ACTIVITY
Restate all of the entries exactly, dropping any pictures they hold.

MATERIAL PROVIDED Start Marker

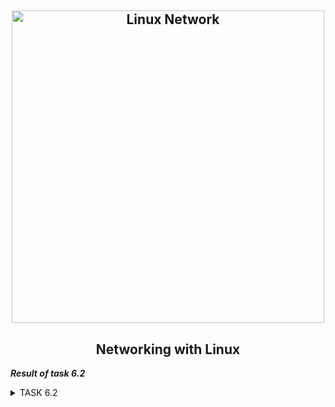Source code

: <h2 align="center"> 
  <img alt="Linux Network" src="https://habrastorage.org/r/w780/getpro/habr/post_images/99e/aec/618/99eaec6188909b7d374462942df1baa7.jpg" width="500"> 
</h2>
<h2 align="center"> Networking with Linux </h2>

***Result of task 6.2*** <br>

<details><summary>TASK 6.2</summary><br>
1. Use already created internal-network for three VMs (VM1-VM3). VM1 has NAT and internal, VM2, VM3 – internal only interfaces.<br> 
  

 <img alt="" src="https://github.com/zinchenko-ihor/DevOps_online_Kyiv_2021Q4/blob/master/m6/Task6.2/IMG/net_VM3.png"><br>
 <img alt="" src="https://github.com/zinchenko-ihor/DevOps_online_Kyiv_2021Q4/blob/master/m6/Task6.2/IMG/portfwd_for_VM3.png"><br>
 
2. Install and configure DHCP server on VM1. <br>
For configure DHCP on VM1 used DNSMASQ. <br>
Dnsmasq has three main subsystems, namely:<br>
  - DNS Subsystem: Provides caching of A, AAAA, CNAME, and PTR records, as well as DNSKEY and DS records.
  - DHCP Subsystem: Provides support for DHCPv4, DHCPv6, BOTP, and PXE. You can use both static and dynamic DHCP leases, built-in read-only TFTP server to support network connectivity.
  - Router Advertisement Subsystem: Provides basic auto-configuration for an IPv6 host.

2.1 Install DNSMASQ. <br>
```
  sudo apt install dnsmasq -y
```

2.2 Configure DHCP on DNSMASQ. <br>
```
  sudo nano /etc/dnsmasq.conf
  
  #DHCP interface of my server
  interface=enp0s8
  
  #Automaticly added to simple name on hosts-file
  expand-hosts
  
  #ip leasing DHCP pool
  dhcp-range=192.168.1.20,192.168.1.50,24h
  
  #Set DHCP options
  dhcp-option=option:router,192.168.1.1       - default gateway
  dhcp-option=option:dns-server,192.168.1.1   - local dns-server
  dhcp-option=option:dns-server,8.8.8.8       - forward dns-server
  
  #ip leasing file
  dhcp-leasefile=/var/lib/dnsmasq.leases
  
  #set DHCP work in authoritative mode
  dhcp-authoritative
  
  #DNS server setting:
  #forwardinf DNS
  server=8.8.8.8
  ```
  
  After create directory and leases-file/ Then stop services who may be have conflict with DNSMASQ and reload this service
```
  sudo mkdir /var/lib/dnsmasq
  sudo touch /var/lib/dnsmasq/dnsmasq.leases
  
  sudo systemctl disable systemd-resolved
  sudo systemctl mask systemd-resolved
  sudo systemctl stop system-resolved
  
  sudo systemctl start dnsmasq
  sudo systemctl status dnsmasq
```
  <img alt="" src="https://github.com/zinchenko-ihor/DevOps_online_Kyiv_2021Q4/blob/master/m6/Task6.2/IMG/dnsmasq_status.png"><br>
  
  Also add iptables rule to forward ssh from host VM3:
  
```
  sudo iptables -t nat -A PREROUTING -i enp0s3 -p tcp --dport 224 -j DNAT --to-destination 192.168.1.3:22
```
    <img alt="" src="https://github.com/zinchenko-ihor/DevOps_online_Kyiv_2021Q4/blob/master/m6/Task6.2/IMG/iptables_fwd_VM3.png"><br>
    
3. Check VM2 and VM3 for obtaining network addresses from DHCP server. <br>
To get VM2 and VM3 ip addresses from the dhcp server, you need to set the auto-obtaining network address parameter in the network settings file / etc / network / interfaces:
```
  auto enp0s3
  iface enp0s3 inet dhcp
```
  <img alt="" src="https://github.com/zinchenko-ihor/DevOps_online_Kyiv_2021Q4/blob/master/m6/Task6.2/IMG/chng_dhcp_VM2_VM3.png"><br>
  
Next, you need to reboot the interface so that it receives the updated IP address from the dhcp server.
```
  sudo apt install ifupdown -y
  sudo ifdown enp0s3 && sudo ifup enp0s3
```
  <img alt="" src="https://github.com/zinchenko-ihor/DevOps_online_Kyiv_2021Q4/blob/master/m6/Task6.2/IMG/get_ip_dhcp_VM2.png"><br>
  <img alt="" src="https://github.com/zinchenko-ihor/DevOps_online_Kyiv_2021Q4/blob/master/m6/Task6.2/IMG/get_ip_dhcp_VM3.png"><br>
  
DHCP server is works. Сheck the status of the dhcp server and see how the status of issuing a free ip-address.
```
  sudo systemctl status dnsmasq
```
  <img alt="" src="https://github.com/zinchenko-ihor/DevOps_online_Kyiv_2021Q4/blob/master/m6/Task6.2/IMG/dhcp_work.png"><br>
  
4. Using existed network for three VMs (from p.1) install and configure DNS server on VM1. <br>
To configure the DNS server, you need to add such lines to the /etc/dnsmasq.conf file:
```
  port=53
  listen-address=192.168.1.1
  server=192.168.1.1
  no-hosts
  no-resolv
  server=8.8.8.8
  domain=devops.local
  address=/VM1/192.168.1.1
  address=/VM2/192.168.1.42
  address=/VM3/192.168.1.26
```
  DNS uses port 53. The listen-address the option is used to set the IP address, where dnsmasq will listen on. DNS server is 192.168.1.1. <br>
  By default, dnsmasq uses the / etc / hosts file to map hostnames to IP addresses, but this can also be changed. If you do not want to use / etc / hosts, you can specify this with the option "no-hosts".devops.local - this is the domain name. 8.8.8.8 - alternative DNS-address.Also add "no-resolv" so dnsmasq does not needlessly read /etc/resolv.conf which only contains the localhost addresses of itself. address=/VM1/192.168.1.1 - this is a type A record. <br>
  
<img alt="" src="https://github.com/zinchenko-ihor/DevOps_online_Kyiv_2021Q4/blob/master/m6/Task6.2/IMG/conf_dns.png"><br>
  
5. Check VM2 and VM3 for gaining access to DNS server (naming services).
To check the access to the DNS server we use the ping command and the hostname.
```
  ping VM1 -c 4
  ping VM2 -c 4
  ping google.com -c 4
 ```
  <img alt="" src="https://github.com/zinchenko-ihor/DevOps_online_Kyiv_2021Q4/blob/master/m6/Task6.2/IMG/ping_vm1_google_5.png"><br>
  <img alt="" src="https://github.com/zinchenko-ihor/DevOps_online_Kyiv_2021Q4/blob/master/m6/Task6.2/IMG/ping_vm2_google_5.png"><br>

MATERIAL PROVIDED End Marker

TASK OUTPUT
Source code

: <h2 align="center"> 
  <img alt="Linux Network" src="https://habrastorage.org/r/w780/getpro/habr/post_images/99e/aec/618/99eaec6188909b7d374462942df1baa7.jpg" width="500"> 
</h2>
<h2 align="center"> Networking with Linux </h2>

***Result of task 6.2*** <br>

<details><summary>TASK 6.2</summary><br>
1. Use already created internal-network for three VMs (VM1-VM3). VM1 has NAT and internal, VM2, VM3 – internal only interfaces.<br> 
  

 <img alt="" src="https://github.com/zinchenko-ihor/DevOps_online_Kyiv_2021Q4/blob/master/m6/Task6.2/IMG/net_VM3.png"><br>
 <img alt="" src="https://github.com/zinchenko-ihor/DevOps_online_Kyiv_2021Q4/blob/master/m6/Task6.2/IMG/portfwd_for_VM3.png"><br>
 
2. Install and configure DHCP server on VM1. <br>
For configure DHCP on VM1 used DNSMASQ. <br>
Dnsmasq has three main subsystems, namely:<br>
  - DNS Subsystem: Provides caching of A, AAAA, CNAME, and PTR records, as well as DNSKEY and DS records.
  - DHCP Subsystem: Provides support for DHCPv4, DHCPv6, BOTP, and PXE. You can use both static and dynamic DHCP leases, built-in read-only TFTP server to support network connectivity.
  - Router Advertisement Subsystem: Provides basic auto-configuration for an IPv6 host.

2.1 Install DNSMASQ. <br>
```
  sudo apt install dnsmasq -y
```

2.2 Configure DHCP on DNSMASQ. <br>
```
  sudo nano /etc/dnsmasq.conf
  
  #DHCP interface of my server
  interface=enp0s8
  
  #Automaticly added to simple name on hosts-file
  expand-hosts
  
  #ip leasing DHCP pool
  dhcp-range=192.168.1.20,192.168.1.50,24h
  
  #Set DHCP options
  dhcp-option=option:router,192.168.1.1       - default gateway
  dhcp-option=option:dns-server,192.168.1.1   - local dns-server
  dhcp-option=option:dns-server,8.8.8.8       - forward dns-server
  
  #ip leasing file
  dhcp-leasefile=/var/lib/dnsmasq.leases
  
  #set DHCP work in authoritative mode
  dhcp-authoritative
  
  #DNS server setting:
  #forwardinf DNS
  server=8.8.8.8
  ```
  
  After create directory and leases-file/ Then stop services who may be have conflict with DNSMASQ and reload this service
```
  sudo mkdir /var/lib/dnsmasq
  sudo touch /var/lib/dnsmasq/dnsmasq.leases
  
  sudo systemctl disable systemd-resolved
  sudo systemctl mask systemd-resolved
  sudo systemctl stop system-resolved
  
  sudo systemctl start dnsmasq
  sudo systemctl status dnsmasq
```
  <img alt="" src="https://github.com/zinchenko-ihor/DevOps_online_Kyiv_2021Q4/blob/master/m6/Task6.2/IMG/dnsmasq_status.png"><br>
  
  Also add iptables rule to forward ssh from host VM3:
  
```
  sudo iptables -t nat -A PREROUTING -i enp0s3 -p tcp --dport 224 -j DNAT --to-destination 192.168.1.3:22
```
    <img alt="" src="https://github.com/zinchenko-ihor/DevOps_online_Kyiv_2021Q4/blob/master/m6/Task6.2/IMG/iptables_fwd_VM3.png"><br>
    
3. Check VM2 and VM3 for obtaining network addresses from DHCP server. <br>
To get VM2 and VM3 ip addresses from the dhcp server, you need to set the auto-obtaining network address parameter in the network settings file / etc / network / interfaces:
```
  auto enp0s3
  iface enp0s3 inet dhcp
```
  <img alt="" src="https://github.com/zinchenko-ihor/DevOps_online_Kyiv_2021Q4/blob/master/m6/Task6.2/IMG/chng_dhcp_VM2_VM3.png"><br>
  
Next, you need to reboot the interface so that it receives the updated IP address from the dhcp server.
```
  sudo apt install ifupdown -y
  sudo ifdown enp0s3 && sudo ifup enp0s3
```
  <img alt="" src="https://github.com/zinchenko-ihor/DevOps_online_Kyiv_2021Q4/blob/master/m6/Task6.2/IMG/get_ip_dhcp_VM2.png"><br>
  <img alt="" src="https://github.com/zinchenko-ihor/DevOps_online_Kyiv_2021Q4/blob/master/m6/Task6.2/IMG/get_ip_dhcp_VM3.png"><br>
  
DHCP server is works. Сheck the status of the dhcp server and see how the status of issuing a free ip-address.
```
  sudo systemctl status dnsmasq
```
  <img alt="" src="https://github.com/zinchenko-ihor/DevOps_online_Kyiv_2021Q4/blob/master/m6/Task6.2/IMG/dhcp_work.png"><br>
  
4. Using existed network for three VMs (from p.1) install and configure DNS server on VM1. <br>
To configure the DNS server, you need to add such lines to the /etc/dnsmasq.conf file:
```
  port=53
  listen-address=192.168.1.1
  server=192.168.1.1
  no-hosts
  no-resolv
  server=8.8.8.8
  domain=devops.local
  address=/VM1/192.168.1.1
  address=/VM2/192.168.1.42
  address=/VM3/192.168.1.26
```
  DNS uses port 53. The listen-address the option is used to set the IP address, where dnsmasq will listen on. DNS server is 192.168.1.1. <br>
  By default, dnsmasq uses the / etc / hosts file to map hostnames to IP addresses, but this can also be changed. If you do not want to use / etc / hosts, you can specify this with the option "no-hosts".devops.local - this is the domain name. 8.8.8.8 - alternative DNS-address.Also add "no-resolv" so dnsmasq does not needlessly read /etc/resolv.conf which only contains the localhost addresses of itself. address=/VM1/192.168.1.1 - this is a type A record. <br>
  
<img alt="" src="https://github.com/zinchenko-ihor/DevOps_online_Kyiv_2021Q4/blob/master/m6/Task6.2/IMG/conf_dns.png"><br>
  
5. Check VM2 and VM3 for gaining access to DNS server (naming services).
To check the access to the DNS server we use the ping command and the hostname.
```
  ping VM1 -c 4
  ping VM2 -c 4
  ping google.com -c 4
 ```
  <img alt="" src="https://github.com/zinchenko-ihor/DevOps_online_Kyiv_2021Q4/blob/master/m6/Task6.2/IMG/ping_vm1_google_5.png"><br>
  <img alt="" src="https://github.com/zinchenko-ihor/DevOps_online_Kyiv_2021Q4/blob/master/m6/Task6.2/IMG/ping_vm2_google_5.png"><br>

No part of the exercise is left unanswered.